### Problem description
Copy all lines below containing "delete".

### Material for the task
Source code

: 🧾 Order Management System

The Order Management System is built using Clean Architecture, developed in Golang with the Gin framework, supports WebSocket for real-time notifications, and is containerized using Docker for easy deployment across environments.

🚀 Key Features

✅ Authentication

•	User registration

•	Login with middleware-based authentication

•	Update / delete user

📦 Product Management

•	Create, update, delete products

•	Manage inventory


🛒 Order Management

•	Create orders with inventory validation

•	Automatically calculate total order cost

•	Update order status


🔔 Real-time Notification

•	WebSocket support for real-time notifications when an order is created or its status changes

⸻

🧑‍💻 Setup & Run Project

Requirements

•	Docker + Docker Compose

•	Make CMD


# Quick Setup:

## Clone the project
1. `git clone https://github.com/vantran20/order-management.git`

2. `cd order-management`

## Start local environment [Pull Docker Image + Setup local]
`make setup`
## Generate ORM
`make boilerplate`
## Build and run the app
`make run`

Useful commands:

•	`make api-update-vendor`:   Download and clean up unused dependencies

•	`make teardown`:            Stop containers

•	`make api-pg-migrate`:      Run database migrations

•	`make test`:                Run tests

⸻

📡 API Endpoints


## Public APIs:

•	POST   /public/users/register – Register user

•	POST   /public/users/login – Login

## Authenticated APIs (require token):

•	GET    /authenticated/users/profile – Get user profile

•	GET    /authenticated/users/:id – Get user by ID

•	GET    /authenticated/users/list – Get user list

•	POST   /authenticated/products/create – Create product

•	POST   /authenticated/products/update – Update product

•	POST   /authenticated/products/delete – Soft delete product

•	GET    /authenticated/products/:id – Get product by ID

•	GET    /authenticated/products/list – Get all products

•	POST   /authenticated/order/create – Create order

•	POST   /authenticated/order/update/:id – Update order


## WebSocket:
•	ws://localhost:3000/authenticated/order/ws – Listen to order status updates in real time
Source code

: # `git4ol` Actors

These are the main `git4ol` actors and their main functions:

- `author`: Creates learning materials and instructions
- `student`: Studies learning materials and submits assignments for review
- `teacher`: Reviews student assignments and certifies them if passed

### Solution below
•	Update / delete user
•	Create, update, delete products
•	POST   /authenticated/products/delete – Soft delete product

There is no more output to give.